> [WHAT IS BEING ASKED]:
Please set down the data word for word; images do not go in the copy.
[SUPPLIED DATA]
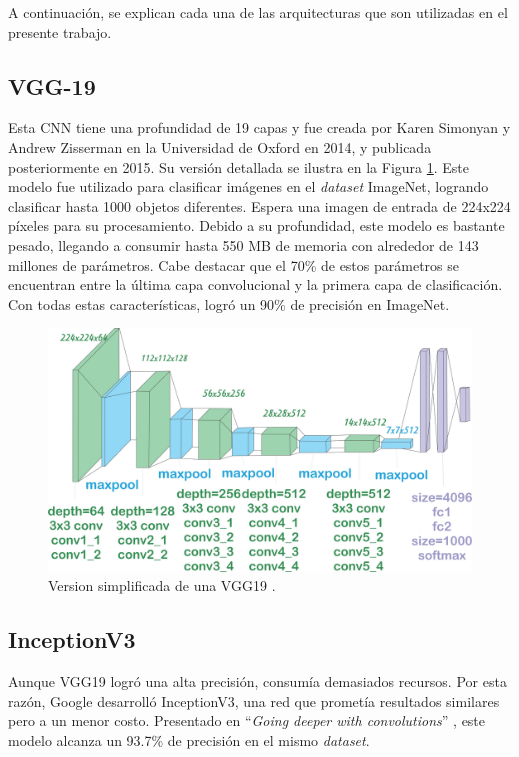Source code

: A continuación, se explican cada una de las arquitecturas que 
son utilizadas en el presente trabajo. 

\subsection{VGG-19} 

Esta CNN tiene una profundidad de 19 capas y fue
creada por Karen Simonyan y Andrew Zisserman \cite{Simonyan2015}
en la Universidad de Oxford en 2014, y publicada posteriormente
en 2015. Su versión detallada se ilustra en la Figura \ref{VGG19}.
Este modelo fue utilizado para clasificar imágenes en el
\textit{dataset} ImageNet, logrando clasificar hasta 1000 objetos
diferentes. Espera una imagen de entrada de 224x224 píxeles para
su procesamiento. Debido a su profundidad, este modelo es bastante
pesado, llegando a consumir hasta 550 MB de memoria con alrededor
de 143 millones de parámetros. Cabe destacar que el 70\% de estos
parámetros se encuentran entre la última capa convolucional y la
primera capa de clasificación. Con todas estas características,
logró un 90\% de precisión en ImageNet.


\begin{figure}[h!] 
    \includegraphics[width=1\textwidth]{images/VGG19.jpeg} 
    \centering 
    \caption{Version simplificada de una VGG19 \protect\cite{modelos}.} 
    \label{VGG19} 
\end{figure}


\subsection{InceptionV3} \label{sec:inceptionV3}
Aunque VGG19 logró una alta precisión, consumía demasiados
recursos. Por esta razón, Google desarrolló InceptionV3, una
red que prometía resultados similares pero a un menor costo.
Presentado en ``\textit{Going deeper with convolutions}''
\cite{Szegedy2014}, este modelo alcanza un 93.7\% de precisión
en el mismo \textit{dataset}.\

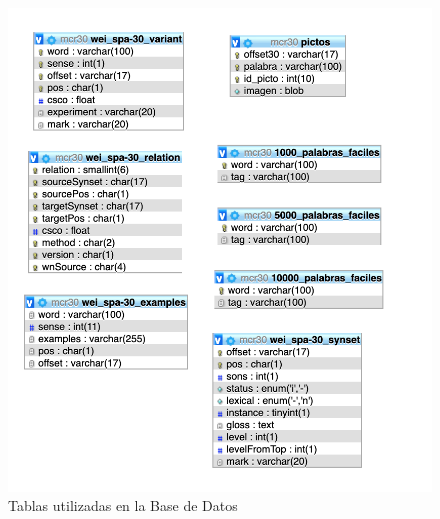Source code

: \begin{figure}[!h]
	\includegraphics[width=.8\textwidth]{Imagenes/Bitmap/Capitulo4/tablasBBDD.png}
	\centering
	\caption{Tablas utilizadas en la Base de Datos}
	\label{fig:tablasBBDD}
\end{figure}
[/SUPPLIED DATA]
> [REPLY]:
Source code

: A continuación, se explican cada una de las arquitecturas que 
son utilizadas en el presente trabajo. 

\subsection{VGG-19} 

Esta CNN tiene una profundidad de 19 capas y fue
creada por Karen Simonyan y Andrew Zisserman \cite{Simonyan2015}
en la Universidad de Oxford en 2014, y publicada posteriormente
en 2015. Su versión detallada se ilustra en la Figura \ref{VGG19}.
Este modelo fue utilizado para clasificar imágenes en el
\textit{dataset} ImageNet, logrando clasificar hasta 1000 objetos
diferentes. Espera una imagen de entrada de 224x224 píxeles para
su procesamiento. Debido a su profundidad, este modelo es bastante
pesado, llegando a consumir hasta 550 MB de memoria con alrededor
de 143 millones de parámetros. Cabe destacar que el 70\% de estos
parámetros se encuentran entre la última capa convolucional y la
primera capa de clasificación. Con todas estas características,
logró un 90\% de precisión en ImageNet.


\begin{figure}[h!] 
    \includegraphics[width=1\textwidth]{images/VGG19.jpeg} 
    \centering 
    \caption{Version simplificada de una VGG19 \protect\cite{modelos}.} 
    \label{VGG19} 
\end{figure}


\subsection{InceptionV3} \label{sec:inceptionV3}
Aunque VGG19 logró una alta precisión, consumía demasiados
recursos. Por esta razón, Google desarrolló InceptionV3, una
red que prometía resultados similares pero a un menor costo.
Presentado en ``\textit{Going deeper with convolutions}''
\cite{Szegedy2014}, este modelo alcanza un 93.7\% de precisión
en el mismo \textit{dataset}.\

Source code

: \begin{figure}[!h]
	\includegraphics[width=.8\textwidth]{Imagenes/Bitmap/Capitulo4/tablasBBDD.png}
	\centering
	\caption{Tablas utilizadas en la Base de Datos}
	\label{fig:tablasBBDD}
\end{figure}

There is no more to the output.